Where is politics? The name of this series of columns is ‘Inside Politics’, indicating there are places where politics happens, and other places where it does not. We find this idea of limits on politics expressed here too in the notion that the President ‘is supposed to be above politics’ and that he has now entered something called ‘the political arena’. 
But in democratic societies, in which everyone is entitled to make decisions in common about how society is to be organised and run, there’s no way to place boundaries on where politics will begin and end. What is more, any such delineation imposed is deeply political, such as the statement that certain things are ‘above politics’. Says who?  
It is easy to understand how a political establishment would conceive of politics as a professional activity, one with a fixed set of boundaries. That is a conception many people regrettably share: “are you thinking of going into politics?” is a common reaction to the expression of a political viewpoint in Irish society, and it is also common for people to hold that a person’s viewpoint has neither truth nor validity unless it can be tallied with someone else’s electoral mandate. 

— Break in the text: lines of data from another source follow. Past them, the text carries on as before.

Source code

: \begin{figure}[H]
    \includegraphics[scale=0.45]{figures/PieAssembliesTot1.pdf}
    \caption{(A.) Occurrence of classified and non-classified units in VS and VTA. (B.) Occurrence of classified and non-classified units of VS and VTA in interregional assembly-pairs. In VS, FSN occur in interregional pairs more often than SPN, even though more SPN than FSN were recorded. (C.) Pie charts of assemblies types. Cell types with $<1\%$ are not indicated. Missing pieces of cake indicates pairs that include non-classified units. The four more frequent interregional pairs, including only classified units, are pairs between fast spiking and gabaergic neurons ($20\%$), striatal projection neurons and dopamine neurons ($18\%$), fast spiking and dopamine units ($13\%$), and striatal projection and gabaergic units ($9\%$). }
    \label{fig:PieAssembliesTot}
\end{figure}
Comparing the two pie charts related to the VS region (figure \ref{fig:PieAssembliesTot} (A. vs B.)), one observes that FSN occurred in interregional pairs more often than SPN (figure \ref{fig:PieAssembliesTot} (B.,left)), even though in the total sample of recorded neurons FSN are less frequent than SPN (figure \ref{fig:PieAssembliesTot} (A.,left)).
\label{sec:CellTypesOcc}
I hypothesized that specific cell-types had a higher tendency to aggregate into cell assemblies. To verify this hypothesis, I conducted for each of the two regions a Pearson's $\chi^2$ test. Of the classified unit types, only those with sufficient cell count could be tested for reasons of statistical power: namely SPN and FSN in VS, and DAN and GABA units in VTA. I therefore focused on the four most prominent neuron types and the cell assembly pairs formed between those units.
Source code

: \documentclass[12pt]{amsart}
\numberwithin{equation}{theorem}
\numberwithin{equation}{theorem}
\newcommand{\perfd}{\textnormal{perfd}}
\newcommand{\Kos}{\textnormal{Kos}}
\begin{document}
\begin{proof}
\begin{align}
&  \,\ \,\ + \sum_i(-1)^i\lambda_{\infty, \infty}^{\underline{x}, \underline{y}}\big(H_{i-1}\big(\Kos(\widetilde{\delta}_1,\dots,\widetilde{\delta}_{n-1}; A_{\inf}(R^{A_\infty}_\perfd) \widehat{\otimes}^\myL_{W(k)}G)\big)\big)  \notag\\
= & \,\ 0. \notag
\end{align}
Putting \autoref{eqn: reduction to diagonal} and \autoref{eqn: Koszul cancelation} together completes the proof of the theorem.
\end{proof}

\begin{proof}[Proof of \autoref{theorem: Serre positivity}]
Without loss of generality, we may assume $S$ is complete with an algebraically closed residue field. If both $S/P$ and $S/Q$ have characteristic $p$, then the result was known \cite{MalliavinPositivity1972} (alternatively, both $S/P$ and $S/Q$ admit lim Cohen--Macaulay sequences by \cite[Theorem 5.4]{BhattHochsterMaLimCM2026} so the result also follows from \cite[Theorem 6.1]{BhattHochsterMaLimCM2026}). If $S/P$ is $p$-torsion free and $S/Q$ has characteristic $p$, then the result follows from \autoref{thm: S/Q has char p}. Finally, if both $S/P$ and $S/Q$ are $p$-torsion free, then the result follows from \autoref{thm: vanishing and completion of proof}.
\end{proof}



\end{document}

The ultimate embodiment of the notion that certain things are beyond politics can be found these days in the European Central Bank and the IMF: institutions set up to ring-fence economic questions of enormous import and place them beyond politics. But as I mentioned above, this is a deeply political project: the point is not to place things beyond politics, but beyond democracy. In so far as the prevailing liberal orthodoxy, as Stephen Collins rightly describes it, places matters of immense import beyond democratic influence, it’s important for any person with a commitment to democracy to oppose such things. Or is the ideal that Ireland’s head of state should have no commitment to democracy?